The authors provide preclinical testing of a CSFR-1 inhibitor in proneural glioma models. The compound targets macrophages in the tumor microenvironment rather than tumor cells themselves and is shown to portend considerable antitumor effects. Its activity relies on re-education of tumor-associated macrophages without affecting their survival, reverting their tumor-promoting phenotype. Moreover, gene signatures capturing the tumorigenic features of macrophages can predict survival in human patients with glioma, underscoring the potential relevance of this strategy as a glioma therapy.

In the process of autophagy, cellular constituents are degraded and recycled. Toren Finkel and his colleagues show that this process also regulates the secretion of a key blood-clotting protein by endothelial cells, such that transient inhibition of autophagy might be therapeutically useful for treating thrombotic disorders.

The correlates of protection against illness caused by natural influenza infection in seronegative individuals is important for the design of vaccines capable of conferring immunity against different influenza virus strains. Sridhar et al. now report their analysis of individuals infected by the 2009 H1N1 pandemic influenza virus and show that the presence of pre-existing CD8+ T cell responses to conserved influenza epitopes is associated with reduced severity of illness. The findings support the importance of developing universal influenza vaccines that are capable of inducing crossreactive T cell responses to mitigate influenza illness.

Rapamycin (also known as sirolimus) is a potent immunosuppressive drug that is often used after organ transplant to prevent rejection, but it also can cause kidney dysfunction. Fabiola Terzi and her colleagues now show this side effect of rapamycin is due to targeting of mTORC2 and suppression of AKT2 activity in podocytes. They also show that AKT2 normally acts to maintain podocyte viability and structure during chronic kidney disease.

In two separate studies, Amato Giaccia and Calvin Kuo and colleagues show that targeting of hypoxia-inducible factor-2α to increase its expression results in elevation of a key downstream effector of insulin signaling and thus improved insulin sensitivity in a mouse model of type 2 diabetes.

Patients with hemophilia lacking functional coagulation factor VIII (FVIII) are treated with replacement FVIII proteins. The development of neutralizing antibodies to the replacement FVIII, a major clinical problem, depends on the nature of the mutation in the gene encoding FVIII. The authors find that a prevalent inversion allele can unexpectedly produce FVIII protein, explaining why individuals with this allele do not frequently develop neutralizing antibodies.
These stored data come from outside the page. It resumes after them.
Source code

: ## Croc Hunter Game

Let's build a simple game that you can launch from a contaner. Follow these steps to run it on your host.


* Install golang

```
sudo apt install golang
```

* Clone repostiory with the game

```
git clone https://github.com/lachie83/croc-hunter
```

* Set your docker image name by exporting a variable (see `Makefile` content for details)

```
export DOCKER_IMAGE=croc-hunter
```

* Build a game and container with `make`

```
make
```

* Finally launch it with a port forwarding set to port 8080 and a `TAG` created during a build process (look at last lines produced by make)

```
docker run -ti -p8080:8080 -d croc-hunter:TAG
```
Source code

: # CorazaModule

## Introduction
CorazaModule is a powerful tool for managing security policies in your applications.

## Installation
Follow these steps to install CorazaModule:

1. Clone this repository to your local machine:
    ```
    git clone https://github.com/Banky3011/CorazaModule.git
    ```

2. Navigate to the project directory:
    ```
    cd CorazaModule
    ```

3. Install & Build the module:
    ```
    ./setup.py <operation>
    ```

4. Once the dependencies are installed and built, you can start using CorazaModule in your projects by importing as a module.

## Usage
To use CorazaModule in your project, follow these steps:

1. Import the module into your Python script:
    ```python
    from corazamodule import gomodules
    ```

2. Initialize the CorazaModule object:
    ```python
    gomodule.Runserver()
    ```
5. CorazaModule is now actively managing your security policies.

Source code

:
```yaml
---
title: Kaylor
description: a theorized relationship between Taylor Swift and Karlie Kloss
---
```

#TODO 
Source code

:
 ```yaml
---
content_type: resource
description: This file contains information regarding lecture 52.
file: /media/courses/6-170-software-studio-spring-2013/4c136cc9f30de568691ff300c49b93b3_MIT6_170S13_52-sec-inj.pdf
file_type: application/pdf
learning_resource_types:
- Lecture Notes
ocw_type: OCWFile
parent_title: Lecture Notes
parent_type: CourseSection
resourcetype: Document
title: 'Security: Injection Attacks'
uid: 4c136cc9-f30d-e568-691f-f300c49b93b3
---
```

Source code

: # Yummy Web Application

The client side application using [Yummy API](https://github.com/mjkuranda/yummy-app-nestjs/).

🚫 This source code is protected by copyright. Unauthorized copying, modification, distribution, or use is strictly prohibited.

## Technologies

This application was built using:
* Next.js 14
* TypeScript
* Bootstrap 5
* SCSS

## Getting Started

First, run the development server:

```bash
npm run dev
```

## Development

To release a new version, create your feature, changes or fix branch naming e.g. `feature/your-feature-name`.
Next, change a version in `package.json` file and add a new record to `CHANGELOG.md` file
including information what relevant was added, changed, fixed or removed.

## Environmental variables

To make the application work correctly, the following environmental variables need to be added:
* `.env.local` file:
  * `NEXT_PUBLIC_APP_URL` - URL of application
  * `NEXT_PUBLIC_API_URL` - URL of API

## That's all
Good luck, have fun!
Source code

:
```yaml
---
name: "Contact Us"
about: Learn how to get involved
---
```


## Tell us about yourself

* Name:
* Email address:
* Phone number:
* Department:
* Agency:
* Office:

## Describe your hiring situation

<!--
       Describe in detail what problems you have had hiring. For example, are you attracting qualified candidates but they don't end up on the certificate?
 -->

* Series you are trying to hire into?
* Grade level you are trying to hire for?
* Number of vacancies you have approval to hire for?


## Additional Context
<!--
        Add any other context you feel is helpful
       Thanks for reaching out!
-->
After myocardial infarction, inflammatory cells are rapidly recruited to the heart and strongly affect the course of recovery. Ziad Mallat and his colleagues uncover a pathogenic role for B cells after myocardial infarction, showing that infarction triggers B cell secretion of the chemokine Ccl7, which mobilizes monocytes from the bone marrow, increases their recruitment to the heart and impairs heart function.